The loop in your example is vectorised for GCC < 7.1, and not vectorized for GCC >= 7.1. So there seems to be some change in behaviour here.
We can look at the compiler optimisation report by adding -fopt-info-vec-all
to the command line:
For GCC 7.3:
<source>:24:29: note: === vect_pattern_recog ===
<source>:24:29: note: === vect_analyze_data_ref_accesses ===
<source>:24:29: note: not vectorized: complicated access pattern.
<source>:24:29: note: bad data access.
<source>:21:5: note: vectorized 0 loops in function.
For GCC 6.3:
<source>:24:29: note: === vect_pattern_recog ===
<source>:24:29: note: === vect_analyze_data_ref_accesses ===
<source>:24:29: note: === vect_mark_stmts_to_be_vectorized ===
[...]
<source>:24:29: note: LOOP VECTORIZED
<source>:21:5: note: vectorized 1 loops in function.
So GCC 7.x decides not to vectorise the loop, because of a complicated access pattern, which might be the (at that point) non-inlined size()
function.

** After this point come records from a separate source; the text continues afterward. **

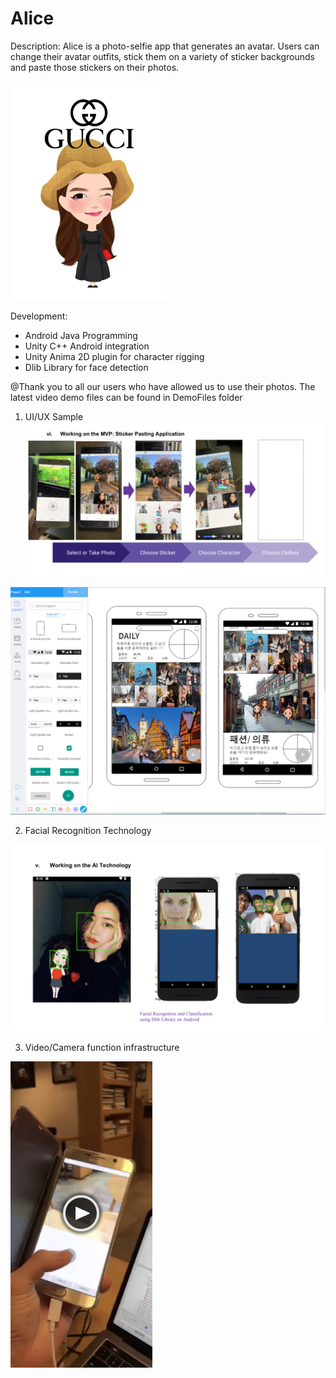 # Alice

Description: Alice is a photo-selfie app that generates an avatar. Users can change their avatar outfits, stick them on a variety of sticker backgrounds and paste those stickers on their photos. 

<img src="https://github.com/jangj8523/Alice/blob/master/Demo%20files/gucci.jpg" alt="sticker sample" width="250" height="350">



Development: 
- Android Java Programming 
- Unity C++ Android integration
- Unity Anima 2D plugin for character rigging 
- Dlib Library for face detection

@Thank you to all our users who have allowed us to use their photos. The latest video demo files can be found in DemoFiles folder



1. UI/UX Sample 
![UI UX sample](https://github.com/jangj8523/Alice/blob/master/Demo%20files/UI:UX%20sample%202.png )

![UI UX sample](https://github.com/jangj8523/Alice/blob/master/Demo%20files/UI:UX%20sample.png)


2. Facial Recognition Technology

![Technology sample](https://github.com/jangj8523/Alice/blob/master/Demo%20files/AI%20Technology.png)


3. Video/Camera function infrastructure

![camera sample](https://github.com/jangj8523/Alice/blob/master/Demo%20files/Take%20photos.png)

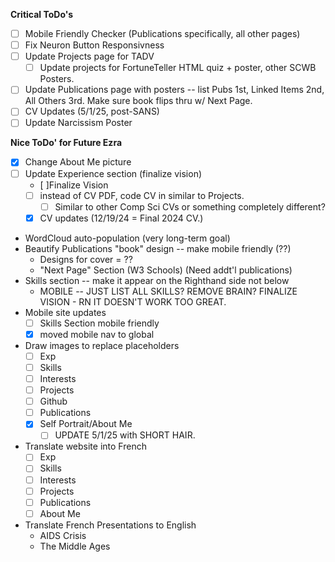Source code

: **Critical ToDo's**
- [ ] Mobile Friendly Checker (Publications specifically, all other pages)
- [ ] Fix Neuron Button Responsivness
- [ ] Update Projects page for TADV
    - [ ] Update projects for FortuneTeller HTML quiz + poster, other SCWB Posters.
- [ ] Update Publications page with posters -- list Pubs 1st, Linked Items 2nd, All Others 3rd. Make sure book flips thru w/ Next Page.
- [ ] CV Updates (5/1/25, post-SANS)
- [ ] Update Narcissism Poster

**Nice ToDo' for Future Ezra**
- [x] Change About Me picture
- [ ] Update Experience section (finalize vision)
    - [ ]Finalize Vision
    - [ ] instead of CV PDF, code CV in similar to Projects.
        - [ ] Similar to other Comp Sci CVs or something completely different?
    - [x] CV updates (12/19/24 = Final 2024 CV.)
- WordCloud auto-population (very long-term goal)
- Beautify Publications "book" design -- make mobile friendly (??)
    - Designs for cover = ??
    - "Next Page" Section (W3 Schools) (Need addt'l publications)
- Skills section -- make it appear on the Righthand side not below
    - MOBILE -- JUST LIST ALL SKILLS? REMOVE BRAIN? FINALIZE VISION - RN IT DOESN'T WORK TOO GREAT.
- Mobile site updates
    - [ ] Skills Section mobile friendly
    - [x] moved mobile nav to global
- Draw images to replace placeholders
    - [ ] Exp
    - [ ] Skills
    - [ ] Interests
    - [ ] Projects
    - [ ] Github
    - [ ] Publications
    - [x] Self Portrait/About Me
        - [ ] UPDATE 5/1/25 with SHORT HAIR.
- Translate website into French
    - [ ] Exp
    - [ ] Skills
    - [ ] Interests
    - [ ] Projects
    - [ ] Publications
    - [ ] About Me
- Translate French Presentations to English
    - AIDS Crisis
    - The Middle Ages
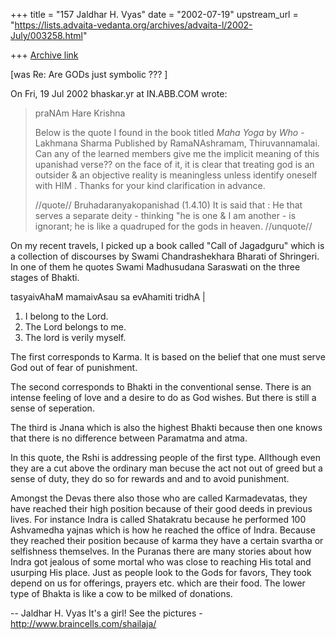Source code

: +++
title = "157 Jaldhar H. Vyas"
date = "2002-07-19"
upstream_url = "https://lists.advaita-vedanta.org/archives/advaita-l/2002-July/003258.html"

+++
[Archive link](https://lists.advaita-vedanta.org/archives/advaita-l/2002-July/003258.html)

[was Re: Are GODs just symbolic ??? ]

On Fri, 19 Jul 2002 bhaskar.yr at IN.ABB.COM wrote:

> praNAm
> Hare Krishna
>
> Below is the quote I found in the book titled *Maha Yoga* by *Who* -
> Lakhmana Sharma Published by RamaNAshramam, Thiruvannamalai.  Can any of
> the learned members give me the implicit meaning of this upanishad verse??
> on the face of it, it is clear that treating god is an outsider & an
> objective reality is meaningless unless identify oneself with HIM .  Thanks
> for your kind clarification in advance.
>
> //quote//
> Bruhadaranyakopanishad (1.4.10) It is said  that : He that serves a
> separate deity - thinking "he is one & I am another - is ignorant; he is
> like a quadruped for the gods in heaven.
> //unquote//
>

On my recent travels, I picked up a book called "Call of Jagadguru" which
is a collection of discourses by Swami Chandrashekhara Bharati of
Shringeri.  In one of them he quotes Swami Madhusudana Saraswati on the
three stages of Bhakti.

tasyaivAhaM mamaivAsau sa evAhamiti tridhA |

1. I belong to the Lord.
2. The Lord belongs to me.
3. The lord is verily myself.

The first corresponds to Karma.  It is based on the belief that one must
serve God out of fear of punishment.

The second corresponds to Bhakti in the conventional sense.  There is an
intense feeling of love and a desire to do as God wishes.  But there is
still a sense of seperation.

The third is Jnana which is also the highest Bhakti because then one knows
that there is no difference between Paramatma and atma.

In this quote, the Rshi is addressing people of the first type.  Allthough
even they are a cut above the ordinary man becuse the act not out of greed
but a sense of duty, they do so for rewards and and to avoid punishment.

Amongst the Devas there also those who are called Karmadevatas, they have
reached their high position because of their good deeds in previous lives.
For instance Indra is called Shatakratu because he performed 100
Ashvamedha yajnas which is how he reached the office of Indra.  Because
they reached their position because of karma they have a certain svartha
or selfishness themselves.  In the Puranas there are many stories about
how Indra got jealous of some mortal who was close to reaching His total
and usurping His place.  Just as people look to the Gods for favors, They
took depend on us for offerings, prayers etc. which are their food.  The
lower type of Bhakta is like a cow to be milked of donations.

--
Jaldhar H. Vyas <jaldhar at braincells.com>
It's a girl! See the pictures - http://www.braincells.com/shailaja/

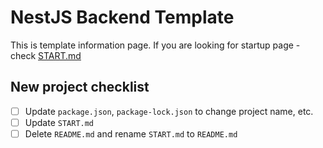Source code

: # NestJS Backend Template
This is template information page. If you are looking for startup page - check [START.md](START.md)

## New project checklist
* [ ] Update `package.json`, `package-lock.json` to change project name, etc.
* [ ] Update `START.md`
* [ ] Delete `README.md` and rename `START.md` to `README.md`
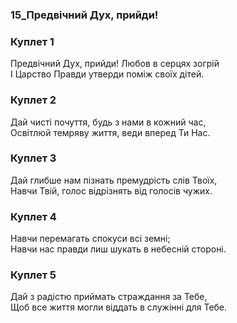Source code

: ### 15_Предвічний Дух, прийди!
### Куплет 1
Предвічний Дух, прийди! Любов в серцях зoгрій <br/>І Царство Правди утверди поміж своїх дітей.
### Куплет 2
Дай чисті почуття, будь з нами в кожний час,<br/>Освітлюй темряву життя, веди вперед Ти Нас.
### Куплет 3
Дай глибше нам пізнать премудрість слів Твоїх, <br/>Навчи Твій, голос відрізнять від голосів чужих.
### Куплет 4
Навчи перемагать спокуси всі земні;<br/>Навчи нас правди лиш шукать в небесній стороні.
### Куплет 5
Дай з радістю приймать страждання за Тебе, <br/>Щоб все життя могли віддать в служінні для Тебе.
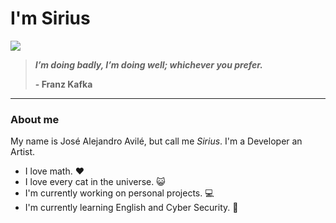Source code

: # **<span class="__header-text">I'm Sirius</span>**
<img src="https://pbs.twimg.com/profile_banners/1138268406212378624/1708340289/1500x500">

>  ***I’m doing badly, I’m doing well; whichever you prefer.***
>
> **- Franz Kafka**
---
### About me
My name is José Alejandro Avilé, but call me *Sirius*. I'm a Developer an Artist.

- I love math. ❤️
- I love every cat in the universe. 😺
- I'm currently working on personal projects. 💻
- I'm currently learning English and Cyber Security. 🧠

<!-- 
### Stacks
<img src="https://cdn.jsdelivr.net/gh/devicons/devicon/icons/html5/html5-original.svg" width="30px"/><img src="https://cdn.jsdelivr.net/gh/devicons/devicon/icons/css3/css3-original.svg" width="30px"/><img src="https://cdn.jsdelivr.net/gh/devicons/devicon/icons/javascript/javascript-original.svg" width="30px" /><img src="https://cdn.jsdelivr.net/gh/devicons/devicon/icons/bootstrap/bootstrap-plain.svg" width="30px"/><img src="https://cdn.jsdelivr.net/gh/devicons/devicon/icons/tailwindcss/tailwindcss-plain.svg" width="30px"/><img src="https://cdn.jsdelivr.net/gh/devicons/devicon/icons/less/less-plain-wordmark.svg" width="30px"/>

<img src="https://cdn.jsdelivr.net/gh/devicons/devicon/icons/typescript/typescript-original.svg" width="30px"/><img src="https://cdn.jsdelivr.net/gh/devicons/devicon/icons/nodejs/nodejs-original.svg" width="30px"/><img src="https://cdn.jsdelivr.net/gh/devicons/devicon/icons/angularjs/angularjs-original.svg" width="30px"/><img src="https://cdn.jsdelivr.net/gh/devicons/devicon/icons/vuejs/vuejs-original.svg" width="30px"/><img src="https://cdn.jsdelivr.net/gh/devicons/devicon/icons/react/react-original.svg" width="30px"/>

<img src="https://cdn.jsdelivr.net/gh/devicons/devicon/icons/electron/electron-original.svg" width="30px"/><img src="https://cdn.jsdelivr.net/gh/devicons/devicon/icons/ionic/ionic-original.svg" width="30px"/><img src="https://cdn.jsdelivr.net/gh/devicons/devicon/icons/threejs/threejs-original.svg" width="30px"/>

<img src="https://cdn.jsdelivr.net/gh/devicons/devicon/icons/python/python-original.svg" width="30px"/><img src="https://cdn.jsdelivr.net/gh/devicons/devicon/icons/django/django-original.svg" width="30px"/><img src="https://cdn.jsdelivr.net/gh/devicons/devicon/icons/flask/flask-original.svg" width="30px"/><img src="https://cdn.jsdelivr.net/gh/devicons/devicon/icons/jupyter/jupyter-original.svg" width="30px"/><img src="https://cdn.jsdelivr.net/gh/devicons/devicon/icons/tensorflow/tensorflow-original.svg" width="30px"/><img src="https://cdn.jsdelivr.net/gh/devicons/devicon/icons/pandas/pandas-original.svg" width="30px"/><img src="https://cdn.jsdelivr.net/gh/devicons/devicon/icons/numpy/numpy-original.svg" width="30px"/><img src="https://cdn.jsdelivr.net/gh/devicons/devicon/icons/r/r-original.svg" width="30px"/>

<img src="https://cdn.jsdelivr.net/gh/devicons/devicon/icons/git/git-original.svg" width="30px"/><img src="https://cdn.jsdelivr.net/gh/devicons/devicon/icons/github/github-original.svg" width="30px"/><img src="https://cdn.jsdelivr.net/gh/devicons/devicon/icons/vscode/vscode-original.svg" width="30px"/><img src="https://cdn.jsdelivr.net/gh/devicons/devicon/icons/ubuntu/ubuntu-plain.svg" width="30px"/>

<img src="https://cdn.jsdelivr.net/gh/devicons/devicon/icons/photoshop/photoshop-plain.svg" width="30px"/><img src="https://cdn.jsdelivr.net/gh/devicons/devicon/icons/illustrator/illustrator-plain.svg" width="30px"/><img src="https://cdn.jsdelivr.net/gh/devicons/devicon/icons/aftereffects/aftereffects-plain.svg" width="30px"/><img src="https://cdn.jsdelivr.net/gh/devicons/devicon/icons/xd/xd-plain.svg" width="30px"/>

<img src="https://img.icons8.com/color/48/000000/cinema-4d.png" width="30px"/><img src="https://cdn.cdnlogo.com/logos/b/32/blender.svg" width="30px"/>

<br>
 
---
-->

Forcing inlining, or doing it manually fixes that. GCC 6.x seems to do that by itself. However, the assembly does look like size()
was eventually inlined in both cases, but maybe only after the vectorisation step in GCC 7.x (this is me guessing).
I wondered why you put the asm volatile(...)
line at the end - probably to prevent the compiler from throwing away the whole loop, because it has no observable effect in this test case. If we just return the last element of v
instead, we can reach the same without causing any possible side-effects on the memory model for v
.
return v.values[capacity - 1];
The code now vectorises with GCC 7.x, as it already did with GCC 6.x:
<source>:24:29: note: === vect_pattern_recog ===
<source>:24:29: note: === vect_analyze_data_ref_accesses ===
<source>:24:29: note: === vect_mark_stmts_to_be_vectorized ===
[...]
<source>:24:29: note: LOOP VECTORIZED
<source>:21:5: note: vectorized 1 loops in function.
So what's the conclusion here?
- something changed with GCC 7.1
- best guess: a side-effect of the
asm volatile
messes with inlining of size()
preventing vectorisation
Whether or not this is a bug - could be either in 6.x or 7.x depending on what behaviour is desired for the asm volatile()
construct - would be a question for the GCC developers.
Also: try adding -mavx2
or -mavx512f -mavx512cd
(or -march=native
etc.) to the command line, depending on your hardware, to get vectorisation beyond 128-bit xmm
, i.e. ymm
and zmm
, registers.